What you are asked to do. Within the listing below, please copy exactly the lines between the line holding "This project is licensed" and the line holding "horror e sobrevivência.", inclusive.

Records shown.
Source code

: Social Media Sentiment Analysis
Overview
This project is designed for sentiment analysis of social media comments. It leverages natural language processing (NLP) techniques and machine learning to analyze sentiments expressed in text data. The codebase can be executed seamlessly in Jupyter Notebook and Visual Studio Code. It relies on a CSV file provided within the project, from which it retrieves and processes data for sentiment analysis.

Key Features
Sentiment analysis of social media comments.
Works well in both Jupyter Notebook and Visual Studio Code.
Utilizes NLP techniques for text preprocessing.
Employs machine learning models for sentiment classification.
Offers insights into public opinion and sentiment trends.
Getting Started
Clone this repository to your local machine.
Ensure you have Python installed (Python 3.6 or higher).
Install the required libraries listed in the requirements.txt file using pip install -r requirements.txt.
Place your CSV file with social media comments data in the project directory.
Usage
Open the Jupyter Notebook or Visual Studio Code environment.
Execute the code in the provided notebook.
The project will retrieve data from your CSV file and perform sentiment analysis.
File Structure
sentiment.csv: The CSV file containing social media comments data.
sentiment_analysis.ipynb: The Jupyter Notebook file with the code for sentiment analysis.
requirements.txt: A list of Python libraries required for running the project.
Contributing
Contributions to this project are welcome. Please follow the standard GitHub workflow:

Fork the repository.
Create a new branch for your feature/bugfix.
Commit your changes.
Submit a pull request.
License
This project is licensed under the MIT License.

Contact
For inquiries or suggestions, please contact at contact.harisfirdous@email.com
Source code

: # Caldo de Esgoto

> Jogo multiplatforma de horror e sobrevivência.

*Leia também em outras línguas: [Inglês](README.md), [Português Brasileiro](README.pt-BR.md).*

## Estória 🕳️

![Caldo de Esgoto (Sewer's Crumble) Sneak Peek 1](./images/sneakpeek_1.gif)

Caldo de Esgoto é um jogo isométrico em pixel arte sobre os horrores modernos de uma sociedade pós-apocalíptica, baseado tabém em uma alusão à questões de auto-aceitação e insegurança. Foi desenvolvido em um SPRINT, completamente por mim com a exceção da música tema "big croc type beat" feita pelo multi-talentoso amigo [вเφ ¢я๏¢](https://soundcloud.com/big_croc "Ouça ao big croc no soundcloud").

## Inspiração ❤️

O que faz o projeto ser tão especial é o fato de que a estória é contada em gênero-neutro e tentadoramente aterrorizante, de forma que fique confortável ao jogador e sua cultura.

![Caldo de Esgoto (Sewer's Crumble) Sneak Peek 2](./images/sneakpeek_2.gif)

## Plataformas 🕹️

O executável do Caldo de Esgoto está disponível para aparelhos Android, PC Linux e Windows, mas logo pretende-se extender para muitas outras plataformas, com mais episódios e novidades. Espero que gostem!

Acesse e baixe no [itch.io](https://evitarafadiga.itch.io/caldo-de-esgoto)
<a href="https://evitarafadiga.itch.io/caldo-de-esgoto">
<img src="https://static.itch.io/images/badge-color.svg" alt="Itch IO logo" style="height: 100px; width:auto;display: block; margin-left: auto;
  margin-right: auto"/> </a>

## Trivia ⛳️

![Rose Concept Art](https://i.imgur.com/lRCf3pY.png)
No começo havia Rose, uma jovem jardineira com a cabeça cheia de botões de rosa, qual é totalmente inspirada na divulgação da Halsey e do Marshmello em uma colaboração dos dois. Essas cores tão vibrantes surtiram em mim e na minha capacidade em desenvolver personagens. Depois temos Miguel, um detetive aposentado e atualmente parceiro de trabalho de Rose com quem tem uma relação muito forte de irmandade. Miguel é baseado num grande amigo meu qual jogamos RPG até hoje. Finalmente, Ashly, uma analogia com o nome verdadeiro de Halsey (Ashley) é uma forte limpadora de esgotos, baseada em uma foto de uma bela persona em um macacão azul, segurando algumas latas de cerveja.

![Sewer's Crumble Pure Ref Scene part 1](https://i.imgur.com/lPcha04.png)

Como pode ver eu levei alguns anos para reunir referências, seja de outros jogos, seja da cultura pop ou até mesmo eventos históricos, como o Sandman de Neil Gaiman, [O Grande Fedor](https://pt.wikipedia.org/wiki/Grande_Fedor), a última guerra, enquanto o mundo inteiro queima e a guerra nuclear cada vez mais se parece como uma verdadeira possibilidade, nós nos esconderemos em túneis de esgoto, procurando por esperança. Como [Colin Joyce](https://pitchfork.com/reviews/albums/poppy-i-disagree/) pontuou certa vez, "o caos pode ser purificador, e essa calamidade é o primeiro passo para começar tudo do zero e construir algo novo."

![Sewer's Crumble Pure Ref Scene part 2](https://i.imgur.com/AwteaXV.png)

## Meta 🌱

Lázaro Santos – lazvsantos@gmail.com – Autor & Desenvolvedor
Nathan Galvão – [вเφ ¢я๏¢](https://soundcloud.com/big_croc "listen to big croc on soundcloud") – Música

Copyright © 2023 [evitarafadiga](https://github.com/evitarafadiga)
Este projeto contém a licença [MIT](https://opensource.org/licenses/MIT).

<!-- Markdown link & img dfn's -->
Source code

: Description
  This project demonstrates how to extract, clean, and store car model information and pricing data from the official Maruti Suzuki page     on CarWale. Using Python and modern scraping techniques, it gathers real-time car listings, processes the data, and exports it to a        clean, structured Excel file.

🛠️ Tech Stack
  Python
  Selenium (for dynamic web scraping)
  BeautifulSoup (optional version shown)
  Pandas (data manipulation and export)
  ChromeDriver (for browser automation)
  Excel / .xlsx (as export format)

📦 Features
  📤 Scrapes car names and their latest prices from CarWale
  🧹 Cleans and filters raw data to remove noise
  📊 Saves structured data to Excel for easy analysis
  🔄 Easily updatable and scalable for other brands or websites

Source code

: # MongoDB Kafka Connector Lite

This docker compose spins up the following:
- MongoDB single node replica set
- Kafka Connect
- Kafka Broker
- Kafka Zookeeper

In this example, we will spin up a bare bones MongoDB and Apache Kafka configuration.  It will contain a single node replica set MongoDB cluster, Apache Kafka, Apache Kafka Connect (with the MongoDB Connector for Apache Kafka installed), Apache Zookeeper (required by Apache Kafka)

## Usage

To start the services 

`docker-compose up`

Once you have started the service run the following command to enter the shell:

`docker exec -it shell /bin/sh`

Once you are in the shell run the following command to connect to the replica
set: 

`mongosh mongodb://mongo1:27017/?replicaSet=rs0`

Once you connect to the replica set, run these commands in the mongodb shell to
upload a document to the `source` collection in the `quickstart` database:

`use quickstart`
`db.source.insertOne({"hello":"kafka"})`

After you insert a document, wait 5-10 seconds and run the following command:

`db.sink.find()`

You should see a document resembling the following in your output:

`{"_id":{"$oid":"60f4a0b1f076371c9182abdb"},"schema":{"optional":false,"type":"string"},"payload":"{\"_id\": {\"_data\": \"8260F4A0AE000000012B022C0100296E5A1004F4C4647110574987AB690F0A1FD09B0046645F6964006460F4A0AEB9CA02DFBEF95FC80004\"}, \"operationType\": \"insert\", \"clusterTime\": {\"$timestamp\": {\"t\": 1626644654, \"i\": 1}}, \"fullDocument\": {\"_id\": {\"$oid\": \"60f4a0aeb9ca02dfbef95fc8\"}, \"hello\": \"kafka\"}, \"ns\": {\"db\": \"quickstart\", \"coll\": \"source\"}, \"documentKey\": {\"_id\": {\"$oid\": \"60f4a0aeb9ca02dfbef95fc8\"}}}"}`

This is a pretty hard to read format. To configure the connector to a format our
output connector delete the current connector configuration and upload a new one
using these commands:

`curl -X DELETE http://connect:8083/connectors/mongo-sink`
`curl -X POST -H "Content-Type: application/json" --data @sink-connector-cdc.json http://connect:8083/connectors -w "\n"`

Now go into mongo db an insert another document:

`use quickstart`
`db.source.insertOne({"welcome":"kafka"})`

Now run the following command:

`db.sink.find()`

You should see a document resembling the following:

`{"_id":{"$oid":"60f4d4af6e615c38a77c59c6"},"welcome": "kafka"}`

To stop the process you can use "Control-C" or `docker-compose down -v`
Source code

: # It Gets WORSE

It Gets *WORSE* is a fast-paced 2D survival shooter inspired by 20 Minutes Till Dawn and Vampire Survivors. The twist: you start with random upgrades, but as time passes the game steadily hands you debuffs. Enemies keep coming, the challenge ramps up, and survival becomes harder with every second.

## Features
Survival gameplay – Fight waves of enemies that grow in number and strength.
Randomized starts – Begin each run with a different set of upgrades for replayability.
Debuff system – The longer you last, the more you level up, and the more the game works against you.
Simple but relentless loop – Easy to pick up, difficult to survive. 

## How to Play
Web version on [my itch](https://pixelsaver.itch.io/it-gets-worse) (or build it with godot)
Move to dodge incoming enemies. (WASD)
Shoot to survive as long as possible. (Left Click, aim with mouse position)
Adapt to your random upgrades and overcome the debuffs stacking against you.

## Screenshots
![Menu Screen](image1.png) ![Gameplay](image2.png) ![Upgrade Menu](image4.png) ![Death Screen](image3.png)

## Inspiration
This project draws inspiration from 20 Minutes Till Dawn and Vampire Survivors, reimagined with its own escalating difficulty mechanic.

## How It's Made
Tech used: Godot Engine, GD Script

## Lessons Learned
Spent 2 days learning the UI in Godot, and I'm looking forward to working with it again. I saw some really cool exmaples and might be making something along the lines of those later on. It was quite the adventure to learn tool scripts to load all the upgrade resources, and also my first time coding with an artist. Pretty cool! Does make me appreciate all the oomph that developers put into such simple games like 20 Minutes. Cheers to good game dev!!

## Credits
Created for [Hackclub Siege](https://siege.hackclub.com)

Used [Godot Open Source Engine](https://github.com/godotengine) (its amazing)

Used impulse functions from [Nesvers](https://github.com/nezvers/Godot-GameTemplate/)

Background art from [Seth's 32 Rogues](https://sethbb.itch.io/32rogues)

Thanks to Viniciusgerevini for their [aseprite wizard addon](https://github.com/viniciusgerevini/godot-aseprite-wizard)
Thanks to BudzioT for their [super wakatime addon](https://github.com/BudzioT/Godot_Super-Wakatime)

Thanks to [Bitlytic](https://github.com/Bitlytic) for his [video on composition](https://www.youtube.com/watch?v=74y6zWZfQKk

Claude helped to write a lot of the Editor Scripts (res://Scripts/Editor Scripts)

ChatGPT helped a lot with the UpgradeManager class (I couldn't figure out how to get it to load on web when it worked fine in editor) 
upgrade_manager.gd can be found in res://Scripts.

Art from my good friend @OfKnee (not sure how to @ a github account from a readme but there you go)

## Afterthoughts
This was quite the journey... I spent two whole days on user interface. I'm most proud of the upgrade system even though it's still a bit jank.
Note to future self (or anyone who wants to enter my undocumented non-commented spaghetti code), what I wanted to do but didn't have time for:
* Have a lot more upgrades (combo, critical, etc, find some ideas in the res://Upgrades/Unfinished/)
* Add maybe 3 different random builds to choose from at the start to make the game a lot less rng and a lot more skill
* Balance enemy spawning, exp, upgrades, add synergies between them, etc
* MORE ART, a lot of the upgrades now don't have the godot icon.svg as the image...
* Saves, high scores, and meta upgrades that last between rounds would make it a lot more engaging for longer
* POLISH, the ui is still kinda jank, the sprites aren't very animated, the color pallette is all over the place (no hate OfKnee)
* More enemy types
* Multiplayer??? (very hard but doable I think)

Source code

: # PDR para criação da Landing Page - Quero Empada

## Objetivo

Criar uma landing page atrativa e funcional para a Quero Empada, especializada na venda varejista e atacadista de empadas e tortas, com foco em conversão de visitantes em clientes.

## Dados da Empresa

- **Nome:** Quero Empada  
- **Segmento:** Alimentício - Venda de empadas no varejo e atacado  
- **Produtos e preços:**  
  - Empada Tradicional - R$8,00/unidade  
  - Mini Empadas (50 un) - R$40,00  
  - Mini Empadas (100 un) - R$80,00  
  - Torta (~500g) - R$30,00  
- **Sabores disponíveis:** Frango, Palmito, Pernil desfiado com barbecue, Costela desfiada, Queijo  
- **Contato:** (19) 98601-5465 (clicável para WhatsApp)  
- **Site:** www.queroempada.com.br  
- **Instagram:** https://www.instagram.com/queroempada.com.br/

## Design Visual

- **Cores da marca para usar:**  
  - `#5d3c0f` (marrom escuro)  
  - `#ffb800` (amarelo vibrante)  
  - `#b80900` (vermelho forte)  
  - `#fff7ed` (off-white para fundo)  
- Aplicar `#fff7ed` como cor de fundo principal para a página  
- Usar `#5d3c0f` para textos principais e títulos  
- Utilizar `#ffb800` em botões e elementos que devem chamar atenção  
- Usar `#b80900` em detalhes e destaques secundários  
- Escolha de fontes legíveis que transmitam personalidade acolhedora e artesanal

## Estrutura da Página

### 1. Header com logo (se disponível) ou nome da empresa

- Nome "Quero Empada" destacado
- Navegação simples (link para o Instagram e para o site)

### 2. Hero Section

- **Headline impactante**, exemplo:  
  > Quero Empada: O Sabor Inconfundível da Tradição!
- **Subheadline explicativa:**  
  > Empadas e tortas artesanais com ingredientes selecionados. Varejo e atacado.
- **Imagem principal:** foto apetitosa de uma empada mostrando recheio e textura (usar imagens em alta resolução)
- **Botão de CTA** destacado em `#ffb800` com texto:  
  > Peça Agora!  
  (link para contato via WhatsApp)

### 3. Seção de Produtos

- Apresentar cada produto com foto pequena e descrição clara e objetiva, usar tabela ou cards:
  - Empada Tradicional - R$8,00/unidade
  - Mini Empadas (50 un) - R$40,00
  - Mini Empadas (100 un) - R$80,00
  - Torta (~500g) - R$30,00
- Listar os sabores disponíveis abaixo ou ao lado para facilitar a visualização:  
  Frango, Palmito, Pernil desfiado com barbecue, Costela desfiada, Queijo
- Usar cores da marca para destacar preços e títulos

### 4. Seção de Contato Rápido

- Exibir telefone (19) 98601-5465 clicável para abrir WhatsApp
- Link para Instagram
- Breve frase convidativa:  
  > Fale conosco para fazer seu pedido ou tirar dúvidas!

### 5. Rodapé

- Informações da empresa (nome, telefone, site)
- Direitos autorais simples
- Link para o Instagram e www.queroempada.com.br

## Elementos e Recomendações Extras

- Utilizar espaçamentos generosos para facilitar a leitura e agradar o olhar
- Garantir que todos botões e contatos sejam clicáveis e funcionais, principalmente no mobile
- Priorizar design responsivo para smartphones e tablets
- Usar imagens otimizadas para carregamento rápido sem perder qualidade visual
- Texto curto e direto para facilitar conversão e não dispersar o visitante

Your response.
This project is licensed under the MIT License.

Contact
For inquiries or suggestions, please contact at contact.harisfirdous@email.com
Source code

: # Caldo de Esgoto

> Jogo multiplatforma de horror e sobrevivência.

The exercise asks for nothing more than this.